A businessman admitted Friday to giving the South Sumatra administration Rp 5 billion (US$418,000) to help it win approval from the House of Representatives for the construction of a port.
During his testimony at the Corruption Court, Chandra Antonio Tan said although he knew the payment was a bribe, he lent it to the government officials anyway. The money was never returned, he added.
Chandra, also a suspect in the graft case, said he gave the money to provincial secretary Sofyan Rebuin after the two met at the gubernatorial office on Oct. 9, 2006.

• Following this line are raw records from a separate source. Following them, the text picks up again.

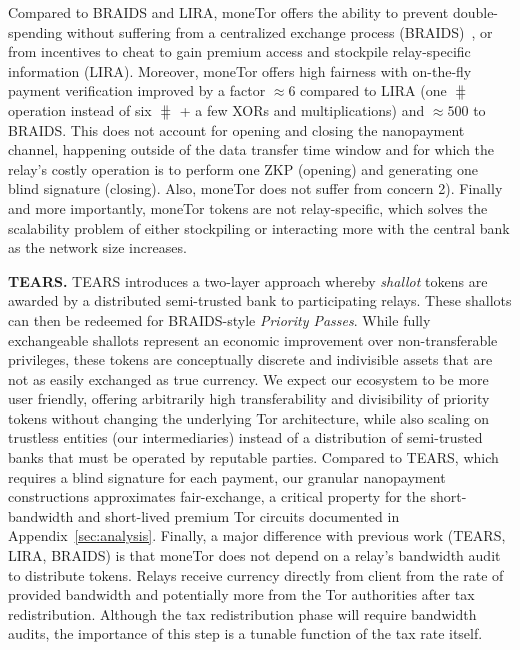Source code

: Compared to BRAIDS and LIRA, moneTor offers the ability to prevent double-spending without suffering from a centralized exchange process (BRAIDS)~\cite{jansenblogpost}, or from incentives to cheat to gain premium access and stockpile relay-specific information (LIRA).
Moreover, moneTor offers high fairness with on-the-fly payment verification improved by a factor $\approx 6$ compared to LIRA (one $\hash$ operation instead of six $\hash$ + a few XORs and multiplications) and $\approx 500$ to BRAIDS.
This does not account for opening and closing the nanopayment channel, happening outside of the data transfer time window and for which the relay's costly operation is to perform one ZKP (opening) and generating one blind signature (closing).
Also, moneTor does not suffer from concern 2).
Finally and more importantly, moneTor tokens are not relay-specific, which solves the scalability problem of either stockpiling or interacting more with the central bank as the network size increases.

\medskip\noindent\textbf{TEARS.}
TEARS introduces a two-layer approach whereby \emph{shallot} tokens are awarded by a distributed semi-trusted bank to participating relays.
These shallots can then be redeemed for BRAIDS-style \emph{Priority Passes}.
While fully exchangeable shallots represent an economic improvement over non-transferable privileges, these tokens are conceptually discrete and indivisible assets that are not as easily exchanged as true currency.
We expect our ecosystem to be more user friendly, offering arbitrarily high transferability and divisibility of priority tokens without changing the underlying Tor architecture, while also scaling on trustless entities (our intermediaries) instead of a distribution of semi-trusted banks that must be operated by reputable parties.
Compared to TEARS, which requires a blind signature for each payment, our granular nanopayment constructions approximates fair-exchange, a critical property for the short-bandwidth and short-lived premium Tor circuits documented in Appendix~\ref{sec:analysis}.
Finally, a major difference with previous work (TEARS, LIRA, BRAIDS) is that moneTor does not depend on a relay's bandwidth audit to distribute tokens.
Relays receive currency directly from client from the rate of provided bandwidth and potentially more from the Tor authorities after tax redistribution.
Although the tax redistribution phase will require bandwidth audits, the importance of this step is a tunable function of the tax rate itself.

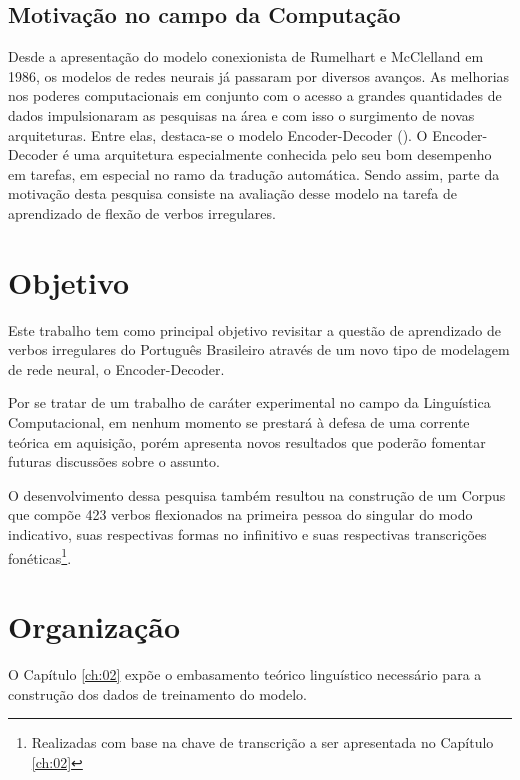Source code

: \subsection{Motivação no campo da Computação}

Desde a apresentação do modelo conexionista de Rumelhart e McClelland em 1986, os modelos de redes neurais já passaram por diversos avanços. As melhorias nos poderes computacionais em conjunto com o acesso a grandes quantidades de dados impulsionaram as pesquisas na área e com isso o surgimento de novas arquiteturas. Entre elas, destaca-se o modelo Encoder-Decoder (\cite{enc-dec:2014}). O Encoder-Decoder é uma arquitetura especialmente conhecida pelo seu bom desempenho em tarefas, em especial no ramo da tradução automática. Sendo assim, parte da motivação desta pesquisa consiste na avaliação desse modelo na tarefa de aprendizado de flexão de verbos irregulares. 


\section{Objetivo}
\label{sec:objectives}

Este trabalho tem como principal objetivo revisitar a questão de aprendizado de verbos irregulares do Português Brasileiro através de um novo tipo de modelagem de rede neural, o Encoder-Decoder. 

Por se tratar de um trabalho de caráter experimental no campo da Linguística Computacional, em nenhum momento se prestará à defesa de uma corrente teórica em aquisição, porém apresenta novos resultados que poderão fomentar futuras discussões sobre o assunto. 

O desenvolvimento dessa pesquisa também resultou na construção de um Corpus que compõe 423 verbos flexionados na primeira pessoa do singular do modo indicativo, suas respectivas formas no infinitivo e suas respectivas transcrições fonéticas\footnote{Realizadas com base na chave de transcrição a ser apresentada no Capítulo \ref{ch:02}}.


\section{Organização}
\label{sec:organization}

O Capítulo \ref{ch:02} expõe o embasamento teórico linguístico necessário para a construção dos dados de treinamento do modelo. 

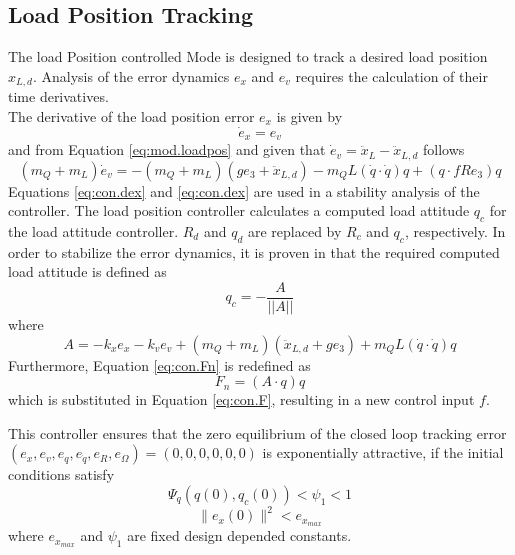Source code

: \subsection{Load Position Tracking}\label{sec:con.loadpos}
The load Position controlled Mode is designed to track a desired load position $ x_{L,d} $. 
Analysis of the error dynamics $ e_x $ and $ e_v $ requires the calculation of their time derivatives.\\
The derivative of the load position error $ e_x $ is given by
\begin{equation}\label{eq:con.dex}
\dot{e}_x = e_v
\end{equation}
and from Equation \ref{eq:mod.loadpos} and given that $ \dot{e}_v=\ddot{x}_L-\ddot{x}_{L,d} $ follows
\begin{equation}\label{eq:con.dev}
(m_Q+m_L)\dot{e}_v=-(m_Q+m_L)(ge_3+\ddot{x}_{L,d})-m_QL(\dot{q}\cdot\dot{q})q+(q\cdot fRe_3)q
\end{equation}
Equations \ref{eq:con.dex} and \ref{eq:con.dex} are used in a stability analysis of the controller. 
The load position controller calculates a computed load attitude $ q_c$ for the load attitude controller. $ R_d $ and $ q_d $ are replaced by $ R_c $ and $ q_c $, respectively. 
In order to stabilize the error dynamics, it is proven in \cite{Sreenath2013c} that the required computed load attitude is defined as
\begin{equation}\label{eq:con.q}
q_c = - \frac{A}{||A||}
\end{equation}
where
\begin{equation}\label{eq:con.A}
A = -k_xe_x-k_ve_v+(m_Q+m_L)(\ddot{x}_{L,d}+ge_3)+m_QL(\dot{q}\cdot\dot{q})q
\end{equation}
Furthermore, Equation \ref{eq:con.Fn} is redefined as
\begin{equation}\label{key}
F_n=(A\cdot q)q
\end{equation}
which is substituted in Equation \ref{eq:con.F}, resulting in a new control input $ f $. 

This controller ensures that the zero equilibrium of the closed loop tracking error $ (e_x,e_v,e_q,e_{\dot{q}},e_R,e_\Omega)=(0,0,0,0,0,0) $ is exponentially attractive, if the initial conditions satisfy
\begin{equation}\label{eq:dom5}
\Psi_q(q(0),q_c(0))<\psi_1<1
\end{equation}
\begin{equation}
\parallel e_{x}(0)\parallel^2<e_{x_{max}}
\end{equation}
where $ e_{x_{max}} $ and $ \psi_1 $ are fixed design depended constants. 

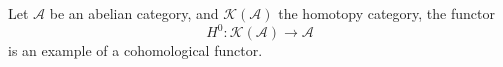 
 
 
Let $\mathcal A$ be an abelian category, and $\mathcal K(\mathcal A)$ the homotopy category, the functor 
\[H^0: \mathcal K(\mathcal A)\to \mathcal A\]
is an example of a cohomological functor.

 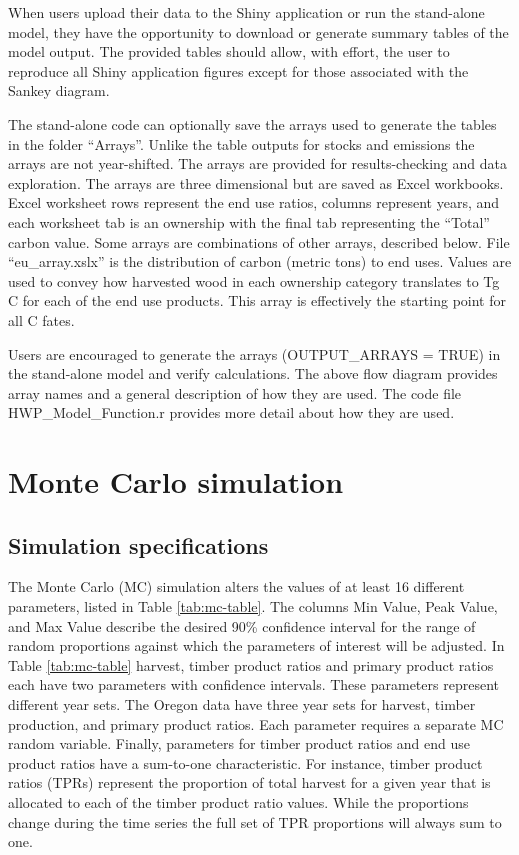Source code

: \documentclass[
  openany]{book}
\begin{document}
When users upload their data to the Shiny application or run the stand-alone model, they have the opportunity to download or generate summary tables of the model output. The provided tables should allow, with effort, the user to reproduce all Shiny application figures except for those associated with the Sankey diagram.

The stand-alone code can optionally save the arrays used to generate the tables in the folder ``Arrays''. Unlike the table outputs for stocks and emissions the arrays are not year-shifted. The arrays are provided for results-checking and data exploration. The arrays are three dimensional but are saved as Excel workbooks. Excel worksheet rows represent the end use ratios, columns represent years, and each worksheet tab is an ownership with the final tab representing the ``Total'' carbon value. Some arrays are combinations of other arrays, described below. File ``eu\_array.xslx'' is the distribution of carbon (metric tons) to end uses. Values are used to convey how harvested wood in each ownership category translates to Tg C for each of the end use products. This array is effectively the starting point for all C fates.

Users are encouraged to generate the arrays (OUTPUT\_ARRAYS = TRUE) in the stand-alone model and verify calculations. The above flow diagram provides array names and a general description of how they are used. The code file HWP\_Model\_Function.r provides more detail about how they are used.

\hypertarget{model-mc}{%
\section{Monte Carlo simulation}\label{model-mc}}

\hypertarget{model-mc-spec}{%
\subsection{Simulation specifications}\label{model-mc-spec}}

The Monte Carlo (MC) simulation alters the values of at least 16 different parameters, listed in Table \ref{tab:mc-table}. The columns Min Value, Peak Value, and Max Value describe the desired 90\% confidence interval for the range of random proportions against which the parameters of interest will be adjusted. In Table \ref{tab:mc-table} harvest, timber product ratios and primary product ratios each have two parameters with confidence intervals. These parameters represent different year sets. The Oregon data have three year sets for harvest, timber production, and primary product ratios. Each parameter requires a separate MC random variable. Finally, parameters for timber product ratios and end use product ratios have a sum-to-one characteristic. For instance, timber product ratios (TPRs) represent the proportion of total harvest for a given year that is allocated to each of the timber product ratio values. While the proportions change during the time series the full set of TPR proportions will always sum to one.
\end{document}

Sofyan, according to Chandra, said the provincial administration needed Rp 5 billion to ensure House approval for converting a 600-hectare mangrove forest in Pantai Air Telang into Tanjung Api-api Port.
"The provincial administration needed the money. They would have been ashamed to investors who had been offered the project if the House didn't approve the conversion plan," Chandra told the court, which was hearing the corruption and extortion trial of former legislator Al Amin Nur Nasution.
Amin is charged with receiving bribes in the forest conversion case and with extorting money from a company that took part in a tender to procure GPS devices for the Forestry Ministry.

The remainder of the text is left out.